Armed with that attitude and outlook, how should an investor react to the cacophony of “noise?” We are tempted to say just ignore it all and move on. That simple recommendation, though not without merit, deserves a little more explanation. The reason we ignore nearly all noise is not that the event or prediction would be inconsequential if it occurred, but rather that nearly all such forecasted events are highly unpredictable. If we could predict the price of oil, the rate of inflation, the growth of China, and most importantly, the near-term direction of the S&P 500, we would position our portfolios accordingly. Instead, we accept that neither we, nor others, can make such predictions with a useful degree of accuracy and consistency. So it is best to prepare for the short-term uncertainty with an asset blend that is appropriate for both near-term exigencies and long-term goals.

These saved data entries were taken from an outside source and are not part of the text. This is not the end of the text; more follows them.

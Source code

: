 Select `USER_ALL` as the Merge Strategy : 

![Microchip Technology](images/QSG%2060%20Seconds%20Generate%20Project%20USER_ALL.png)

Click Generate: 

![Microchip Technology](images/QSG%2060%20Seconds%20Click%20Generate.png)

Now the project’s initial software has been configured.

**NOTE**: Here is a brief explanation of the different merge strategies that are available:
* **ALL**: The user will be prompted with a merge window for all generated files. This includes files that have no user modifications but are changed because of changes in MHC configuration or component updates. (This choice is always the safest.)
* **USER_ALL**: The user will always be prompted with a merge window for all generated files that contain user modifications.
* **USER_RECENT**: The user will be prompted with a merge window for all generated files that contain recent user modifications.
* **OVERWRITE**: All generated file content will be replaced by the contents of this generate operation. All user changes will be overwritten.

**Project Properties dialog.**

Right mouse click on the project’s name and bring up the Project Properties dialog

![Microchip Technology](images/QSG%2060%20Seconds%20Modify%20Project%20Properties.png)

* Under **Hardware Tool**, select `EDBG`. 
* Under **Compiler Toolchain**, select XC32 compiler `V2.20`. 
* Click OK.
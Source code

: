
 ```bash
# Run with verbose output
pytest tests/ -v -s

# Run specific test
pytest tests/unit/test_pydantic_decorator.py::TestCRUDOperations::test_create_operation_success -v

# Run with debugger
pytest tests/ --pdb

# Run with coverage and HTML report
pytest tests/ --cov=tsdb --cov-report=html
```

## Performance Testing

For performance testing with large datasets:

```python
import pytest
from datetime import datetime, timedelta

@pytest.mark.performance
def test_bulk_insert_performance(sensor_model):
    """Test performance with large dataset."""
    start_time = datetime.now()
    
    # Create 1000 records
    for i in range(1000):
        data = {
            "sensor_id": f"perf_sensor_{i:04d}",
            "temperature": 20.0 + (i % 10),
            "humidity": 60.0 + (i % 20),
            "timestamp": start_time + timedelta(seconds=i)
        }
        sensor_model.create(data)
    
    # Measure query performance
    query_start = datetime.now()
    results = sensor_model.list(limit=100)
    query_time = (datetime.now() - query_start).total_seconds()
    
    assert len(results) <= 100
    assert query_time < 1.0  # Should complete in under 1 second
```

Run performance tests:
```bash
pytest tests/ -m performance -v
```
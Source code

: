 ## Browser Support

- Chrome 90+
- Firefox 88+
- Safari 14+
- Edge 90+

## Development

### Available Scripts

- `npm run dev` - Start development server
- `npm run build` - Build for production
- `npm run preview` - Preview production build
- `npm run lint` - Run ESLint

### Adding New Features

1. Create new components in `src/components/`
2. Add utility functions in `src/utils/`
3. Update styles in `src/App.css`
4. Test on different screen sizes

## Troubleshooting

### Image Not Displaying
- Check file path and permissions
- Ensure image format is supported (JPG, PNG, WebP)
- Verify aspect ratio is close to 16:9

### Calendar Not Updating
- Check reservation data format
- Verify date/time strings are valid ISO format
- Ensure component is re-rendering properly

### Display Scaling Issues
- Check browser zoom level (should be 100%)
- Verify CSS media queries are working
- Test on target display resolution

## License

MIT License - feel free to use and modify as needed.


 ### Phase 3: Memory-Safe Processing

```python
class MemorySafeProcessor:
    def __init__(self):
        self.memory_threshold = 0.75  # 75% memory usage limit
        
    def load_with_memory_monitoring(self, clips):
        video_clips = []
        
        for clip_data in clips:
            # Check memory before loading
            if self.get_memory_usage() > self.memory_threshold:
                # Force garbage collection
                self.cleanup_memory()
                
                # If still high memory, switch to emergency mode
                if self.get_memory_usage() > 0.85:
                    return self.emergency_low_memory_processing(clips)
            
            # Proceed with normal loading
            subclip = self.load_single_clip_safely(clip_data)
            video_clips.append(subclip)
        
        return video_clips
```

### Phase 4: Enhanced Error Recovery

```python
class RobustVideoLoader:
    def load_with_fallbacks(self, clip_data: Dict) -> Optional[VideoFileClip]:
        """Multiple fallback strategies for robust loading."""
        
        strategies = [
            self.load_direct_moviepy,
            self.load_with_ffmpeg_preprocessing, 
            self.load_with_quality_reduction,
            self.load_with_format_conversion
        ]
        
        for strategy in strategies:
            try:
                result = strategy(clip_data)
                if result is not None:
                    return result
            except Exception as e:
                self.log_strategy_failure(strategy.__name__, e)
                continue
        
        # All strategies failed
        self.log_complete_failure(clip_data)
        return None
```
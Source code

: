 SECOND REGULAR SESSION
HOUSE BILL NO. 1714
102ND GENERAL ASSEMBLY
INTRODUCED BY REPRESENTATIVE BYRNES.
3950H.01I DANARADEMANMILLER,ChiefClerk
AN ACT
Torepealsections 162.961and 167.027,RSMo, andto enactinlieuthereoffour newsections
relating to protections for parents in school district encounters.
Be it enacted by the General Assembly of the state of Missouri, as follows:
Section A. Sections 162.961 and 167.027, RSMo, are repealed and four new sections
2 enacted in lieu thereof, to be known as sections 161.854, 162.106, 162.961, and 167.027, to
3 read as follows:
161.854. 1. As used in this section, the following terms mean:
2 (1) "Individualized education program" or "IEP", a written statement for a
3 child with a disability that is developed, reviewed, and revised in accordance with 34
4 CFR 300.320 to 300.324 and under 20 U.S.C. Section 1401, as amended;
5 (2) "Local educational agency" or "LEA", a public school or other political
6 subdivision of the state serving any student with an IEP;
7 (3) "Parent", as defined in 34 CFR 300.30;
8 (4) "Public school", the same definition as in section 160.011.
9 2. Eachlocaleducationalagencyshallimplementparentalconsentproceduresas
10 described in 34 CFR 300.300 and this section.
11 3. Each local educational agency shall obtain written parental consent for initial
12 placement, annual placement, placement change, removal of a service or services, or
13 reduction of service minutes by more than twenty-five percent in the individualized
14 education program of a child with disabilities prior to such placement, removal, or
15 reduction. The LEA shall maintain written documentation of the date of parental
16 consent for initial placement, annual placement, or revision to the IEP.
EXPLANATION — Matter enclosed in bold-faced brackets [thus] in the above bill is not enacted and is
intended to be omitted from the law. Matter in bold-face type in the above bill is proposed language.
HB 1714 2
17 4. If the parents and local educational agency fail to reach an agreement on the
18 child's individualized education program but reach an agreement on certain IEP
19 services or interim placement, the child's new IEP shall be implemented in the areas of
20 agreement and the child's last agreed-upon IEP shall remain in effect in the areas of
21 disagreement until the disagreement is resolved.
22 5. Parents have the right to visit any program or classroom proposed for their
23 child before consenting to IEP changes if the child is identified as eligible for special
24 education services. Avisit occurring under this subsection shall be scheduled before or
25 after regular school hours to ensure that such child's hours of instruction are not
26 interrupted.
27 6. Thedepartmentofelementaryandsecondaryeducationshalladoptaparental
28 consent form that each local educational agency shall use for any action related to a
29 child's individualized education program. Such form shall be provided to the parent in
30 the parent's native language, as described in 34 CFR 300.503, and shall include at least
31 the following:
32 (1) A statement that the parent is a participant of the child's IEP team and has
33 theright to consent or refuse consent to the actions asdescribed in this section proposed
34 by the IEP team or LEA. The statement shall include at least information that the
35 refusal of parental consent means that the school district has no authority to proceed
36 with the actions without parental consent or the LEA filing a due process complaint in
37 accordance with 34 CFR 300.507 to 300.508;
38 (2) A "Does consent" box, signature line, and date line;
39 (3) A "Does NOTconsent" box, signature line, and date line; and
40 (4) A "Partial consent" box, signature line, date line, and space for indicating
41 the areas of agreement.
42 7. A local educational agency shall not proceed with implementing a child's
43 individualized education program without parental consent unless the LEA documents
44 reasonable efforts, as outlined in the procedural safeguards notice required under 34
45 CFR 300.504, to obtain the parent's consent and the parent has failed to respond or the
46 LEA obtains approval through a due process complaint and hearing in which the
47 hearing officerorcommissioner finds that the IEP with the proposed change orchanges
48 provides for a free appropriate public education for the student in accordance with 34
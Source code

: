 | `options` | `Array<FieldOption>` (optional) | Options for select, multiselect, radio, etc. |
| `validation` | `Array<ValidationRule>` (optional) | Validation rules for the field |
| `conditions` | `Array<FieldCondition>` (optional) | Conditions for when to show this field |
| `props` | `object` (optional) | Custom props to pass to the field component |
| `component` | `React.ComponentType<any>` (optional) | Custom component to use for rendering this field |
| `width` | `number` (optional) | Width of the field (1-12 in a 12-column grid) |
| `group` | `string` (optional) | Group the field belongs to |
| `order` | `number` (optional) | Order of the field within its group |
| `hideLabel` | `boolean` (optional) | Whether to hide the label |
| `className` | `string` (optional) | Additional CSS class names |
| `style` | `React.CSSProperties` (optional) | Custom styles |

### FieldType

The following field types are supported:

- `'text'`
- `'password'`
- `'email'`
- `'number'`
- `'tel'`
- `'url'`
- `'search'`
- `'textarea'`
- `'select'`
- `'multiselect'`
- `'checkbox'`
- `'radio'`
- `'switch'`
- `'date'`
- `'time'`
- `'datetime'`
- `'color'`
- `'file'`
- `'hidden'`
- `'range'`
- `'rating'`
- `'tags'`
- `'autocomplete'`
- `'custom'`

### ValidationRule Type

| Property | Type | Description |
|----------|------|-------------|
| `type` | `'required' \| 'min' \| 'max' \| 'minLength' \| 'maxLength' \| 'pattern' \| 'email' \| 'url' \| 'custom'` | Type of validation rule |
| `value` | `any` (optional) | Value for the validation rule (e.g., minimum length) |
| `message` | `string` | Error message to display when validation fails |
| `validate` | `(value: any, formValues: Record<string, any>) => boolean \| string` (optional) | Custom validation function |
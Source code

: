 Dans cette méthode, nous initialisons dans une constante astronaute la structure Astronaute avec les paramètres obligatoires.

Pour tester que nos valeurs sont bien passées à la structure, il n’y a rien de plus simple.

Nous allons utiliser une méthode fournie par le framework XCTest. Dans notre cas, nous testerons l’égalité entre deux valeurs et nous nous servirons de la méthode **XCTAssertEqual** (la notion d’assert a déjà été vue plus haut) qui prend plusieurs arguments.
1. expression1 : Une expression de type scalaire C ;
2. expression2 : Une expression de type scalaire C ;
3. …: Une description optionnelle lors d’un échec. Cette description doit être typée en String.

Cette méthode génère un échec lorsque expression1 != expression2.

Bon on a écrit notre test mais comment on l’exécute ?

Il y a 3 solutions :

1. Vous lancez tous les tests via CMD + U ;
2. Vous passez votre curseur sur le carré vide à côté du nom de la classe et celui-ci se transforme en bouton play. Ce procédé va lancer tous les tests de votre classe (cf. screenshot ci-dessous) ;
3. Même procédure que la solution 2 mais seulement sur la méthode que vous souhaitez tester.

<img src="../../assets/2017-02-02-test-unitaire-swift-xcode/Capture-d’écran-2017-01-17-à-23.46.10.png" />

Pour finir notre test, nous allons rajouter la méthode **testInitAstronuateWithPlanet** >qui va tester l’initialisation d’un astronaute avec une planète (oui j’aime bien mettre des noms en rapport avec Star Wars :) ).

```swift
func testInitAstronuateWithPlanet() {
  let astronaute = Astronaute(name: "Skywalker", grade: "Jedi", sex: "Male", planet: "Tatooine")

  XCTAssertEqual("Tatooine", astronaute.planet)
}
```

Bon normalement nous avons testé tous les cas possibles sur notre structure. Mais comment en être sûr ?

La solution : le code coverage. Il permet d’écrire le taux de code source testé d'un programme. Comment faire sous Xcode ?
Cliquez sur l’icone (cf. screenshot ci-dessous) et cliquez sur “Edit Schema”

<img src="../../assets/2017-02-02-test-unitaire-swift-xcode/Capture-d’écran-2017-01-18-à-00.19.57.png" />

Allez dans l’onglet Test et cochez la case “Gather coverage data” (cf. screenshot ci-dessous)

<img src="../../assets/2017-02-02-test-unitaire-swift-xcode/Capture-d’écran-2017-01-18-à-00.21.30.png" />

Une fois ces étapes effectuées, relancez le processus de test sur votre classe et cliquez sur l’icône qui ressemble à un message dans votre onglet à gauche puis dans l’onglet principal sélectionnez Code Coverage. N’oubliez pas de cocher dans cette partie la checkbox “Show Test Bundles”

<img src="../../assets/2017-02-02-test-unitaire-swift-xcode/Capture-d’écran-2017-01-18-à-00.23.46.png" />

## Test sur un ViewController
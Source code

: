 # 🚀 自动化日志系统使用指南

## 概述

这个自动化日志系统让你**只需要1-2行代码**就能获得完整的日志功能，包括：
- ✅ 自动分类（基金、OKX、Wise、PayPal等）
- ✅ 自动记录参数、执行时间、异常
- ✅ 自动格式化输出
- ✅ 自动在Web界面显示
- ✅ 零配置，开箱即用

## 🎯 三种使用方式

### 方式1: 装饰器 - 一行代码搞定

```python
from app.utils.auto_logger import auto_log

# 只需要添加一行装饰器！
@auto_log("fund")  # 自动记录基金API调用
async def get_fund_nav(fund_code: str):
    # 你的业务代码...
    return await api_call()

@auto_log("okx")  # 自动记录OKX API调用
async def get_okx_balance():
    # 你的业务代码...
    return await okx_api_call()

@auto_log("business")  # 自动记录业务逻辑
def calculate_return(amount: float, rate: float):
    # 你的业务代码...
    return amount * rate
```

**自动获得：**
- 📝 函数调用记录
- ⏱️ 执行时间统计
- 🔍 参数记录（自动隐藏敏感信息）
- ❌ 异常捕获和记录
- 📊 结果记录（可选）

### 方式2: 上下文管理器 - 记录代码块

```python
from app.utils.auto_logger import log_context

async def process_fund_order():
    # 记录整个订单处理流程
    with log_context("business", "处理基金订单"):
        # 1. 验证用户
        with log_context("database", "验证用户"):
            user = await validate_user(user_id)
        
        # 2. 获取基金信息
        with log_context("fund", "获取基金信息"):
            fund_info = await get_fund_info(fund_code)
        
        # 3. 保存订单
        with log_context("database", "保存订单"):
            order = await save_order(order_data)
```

Finally, our nominees for the most useless “noise” are those that combine bold, scare-mongering, inflammatory headlines, with the word “could.” You have seen them, and will again – “The market could fall 25%,” “the economy could enter a severe recession,” etc. Yes, and they could be right, or they could be wrong.
Actions not Taken
The achievement of financial goals is as much a product of what an investor does not do as it is of actions taken. We believe not doing things that place our clients’ financial well-being at undue risk is our paramount objective. It has been, and remains, one of our primary strengths. Not doing that is harder than you might think. It can be very difficult to withstand the temptation to participate in investments that have delivered significant returns for some investors, but also carry great risk. The most extreme example of that in our investment careers was the technology stock bubble of 1999-2000. We sat that one out, and felt for a time like the only kid not invited to the party. It is extremely difficult to not join the party, or to leave early. It can be even more emotionally challenging to not panic and alter a rational long-term strategy in response to short-term, immediate market weakness. If, as seems likely, the market remains volatile, it will be even more important to understand and focus on the ultimate objectives. We will continue to work hard to not take actions that put at risk the attainment of those long-term goals.